Twenty per cent of UK households will be liable for inheritance tax (IHT) by 2020 if the threshold increases in line with the retail price index, the UK's biggest mortgage lender said yesterday.
The Halifax, part of the HBOS banking group, said the number of properties in the UK valued at more than the 2006/07 IHT threshold of £285,000 now stands at 1.5 million, or eight per cent of all owner-occupied properties.
It reckons that this will nearly triple to 4.2 million properties by 2020, or 20 per cent of the total, if the threshold is only increased in line with inflation.
Halifax's estimates about the long run come as a debate about the future of the tax is being questioned, as soaring house prices threaten to bring millions more within the scope of inheritance tax, which was originally designed to target the very wealthy rather than ordinary families.
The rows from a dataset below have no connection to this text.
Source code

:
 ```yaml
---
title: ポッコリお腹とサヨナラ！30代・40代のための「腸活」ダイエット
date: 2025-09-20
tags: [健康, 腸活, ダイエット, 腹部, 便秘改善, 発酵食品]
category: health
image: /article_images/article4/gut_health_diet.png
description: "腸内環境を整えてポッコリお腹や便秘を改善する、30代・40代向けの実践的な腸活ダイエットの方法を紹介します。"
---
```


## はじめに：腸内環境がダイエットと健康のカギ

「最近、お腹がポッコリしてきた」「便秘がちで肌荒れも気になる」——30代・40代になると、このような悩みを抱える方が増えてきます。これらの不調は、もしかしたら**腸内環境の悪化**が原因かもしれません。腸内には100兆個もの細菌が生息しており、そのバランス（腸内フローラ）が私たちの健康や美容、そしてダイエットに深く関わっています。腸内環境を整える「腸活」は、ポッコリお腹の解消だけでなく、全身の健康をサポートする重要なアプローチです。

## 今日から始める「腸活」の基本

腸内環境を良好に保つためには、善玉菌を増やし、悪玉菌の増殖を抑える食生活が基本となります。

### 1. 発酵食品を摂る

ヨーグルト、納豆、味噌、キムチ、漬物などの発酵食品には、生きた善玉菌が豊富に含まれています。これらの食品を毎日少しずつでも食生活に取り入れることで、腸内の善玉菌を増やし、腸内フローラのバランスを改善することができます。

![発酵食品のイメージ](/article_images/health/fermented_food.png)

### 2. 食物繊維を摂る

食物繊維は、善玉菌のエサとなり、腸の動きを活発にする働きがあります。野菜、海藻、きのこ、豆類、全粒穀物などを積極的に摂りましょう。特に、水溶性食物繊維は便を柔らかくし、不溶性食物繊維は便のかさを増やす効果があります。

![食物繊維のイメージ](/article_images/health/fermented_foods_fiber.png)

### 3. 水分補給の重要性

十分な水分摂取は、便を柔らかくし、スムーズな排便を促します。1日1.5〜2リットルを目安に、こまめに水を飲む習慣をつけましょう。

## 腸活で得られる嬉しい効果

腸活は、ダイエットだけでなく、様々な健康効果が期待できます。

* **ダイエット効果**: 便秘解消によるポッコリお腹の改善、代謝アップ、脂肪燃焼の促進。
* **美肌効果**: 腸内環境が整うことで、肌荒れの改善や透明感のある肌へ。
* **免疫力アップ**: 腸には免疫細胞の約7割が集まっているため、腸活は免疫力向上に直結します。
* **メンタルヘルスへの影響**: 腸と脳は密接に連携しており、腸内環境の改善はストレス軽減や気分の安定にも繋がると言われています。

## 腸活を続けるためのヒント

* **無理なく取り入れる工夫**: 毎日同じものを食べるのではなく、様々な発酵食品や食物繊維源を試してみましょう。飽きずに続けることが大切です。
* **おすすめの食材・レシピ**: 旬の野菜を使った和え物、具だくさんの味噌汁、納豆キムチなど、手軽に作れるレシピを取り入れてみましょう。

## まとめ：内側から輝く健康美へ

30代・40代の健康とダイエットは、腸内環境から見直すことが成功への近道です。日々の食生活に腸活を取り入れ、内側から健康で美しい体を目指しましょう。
At the weekend, Blairite Labour MP and former minister Stephen Byers MP said the tax should be scrapped as it works against thrift and enterprise and increasingly penalises middle-income families, especially in London and the south east.
According to Halifax, the Treasury reaped some £1.7 billion in revenue from the tax in the first half of 2006, a rise of £200 million or 13 per cent over the same period last year.
The bank said the amount of IHT collected in the first half of 2006 matched the total in the full financial year 1997/98, Labour's first in power.